Money making money is the whole idea behind interest
Money making money is the whole idea behind interest. Whether you stick your cash into savings accounts, buy stocks or lend it to your brother at 10 percent, interest is the cost paid for the use of money.
Almost everyone has had experience with traditional savings accounts. Many of us remember our father or mother taking us to their bank when we were children and opening our first savings account. My dad told me that the cash in my savings account would grow like magic.
How does it work?
It really does take money to make money. A new company that needs cash to get off the ground may borrow capital from investors, with the agreement to pay it back, plus a sum equal to a certain percentage of the money borrowed.
Confused? Let's use another example. Monte Money-Bucks lends $50,000 to his sister for a catering business she wants to start. She agrees to pay it back in three years at 10 percent interest. This means that when the three years are up, she will owe Monte $65,000—the $50,000 plus an additional $15,000 of interest.
Normal people and interest
Few of us have $50,000 to invest, but let's suppose you open a savings account with $5000 that earns 1 percent interest. In two years, your money will have earned you $100 in interest. Not a bad way to pick up some extra cash. But maybe you can do better.
Banks offer other plans, besides savings accounts, that pay even more interest. Some CD accounts, for example, will pay 4 percent if you leave your money untouched for three years. In three years, $5,000 would gather $600 in interest at that rate. And that's only the beginning.
Many financial institutions pay what's called compound interest. This means that they pay interest on the amount of money you deposit (the principal) plus the amount of interest they have already paid you.
In the savings example of the $5000 at 1 percent interest over two years you would make an additional $0.50. That may not seem like a lot, but it's better than nothing.

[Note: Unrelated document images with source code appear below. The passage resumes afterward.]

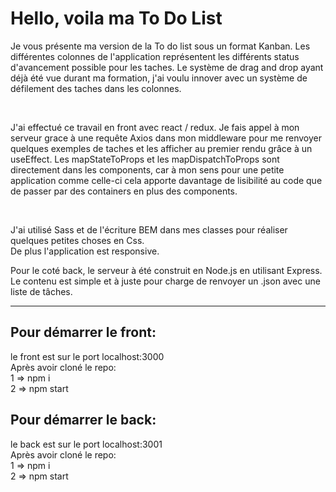 # Hello, voila ma To Do List

<p>Je vous présente ma version de la To do list sous un format Kanban. Les différentes colonnes de l'application représentent les différents status d'avancement possible pour les taches. Le système de drag and drop ayant déjà été vue durant ma formation, j'ai voulu innover avec un système de défilement des taches dans les colonnes.</p></br> 

<p>J'ai effectué ce travail en front avec react / redux. Je fais appel à mon serveur grace à une requête Axios dans mon middleware pour me renvoyer quelques exemples de taches et les afficher au premier rendu grâce à un useEffect. Les mapStateToProps et les mapDispatchToProps sont directement dans les components, car à mon sens pour une petite application comme celle-ci cela apporte davantage de lisibilité au code que de passer par des containers en plus des components.</p> </br>
<p>J'ai utilisé Sass et de l'écriture BEM dans mes classes pour réaliser quelques petites choses en Css.</br>
De plus l'application est responsive.</p>

<p>Pour le coté back, le serveur à été construit en Node.js en utilisant Express. Le contenu est simple et à juste pour charge de renvoyer un .json avec une liste de tâches.</p>

****
## Pour démarrer le front:
<p>
le front est sur le port localhost:3000 </br>
Après avoir cloné le repo: </br>
1 => npm i  </br>
2 => npm start </br>
</p>

## Pour démarrer le back:
<p>
le back est sur le port localhost:3001 </br>
Après avoir cloné le repo: </br>
1 => npm i  </br>
2 => npm start </br>
</p>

How to get from here to there
Many consumers keep savings accounts and pay high interest rates on their loans. If this applies to you, maybe you should take a look at what is available to you. If you are earning a low interest rate on a bank savings account and paying 15 percent or more on your loans, wouldn't you be putting your money to better use by paying off your debt?
If you have a low interest earning account and your credit reports have questionable listings on them, you may consider using some of that savings money to hire a professional credit restoration firm to assist you in improving your credit rating and thereby lower the interest you pay on your present loans.
You can start by ordering your credit reports and determining what needs to be done.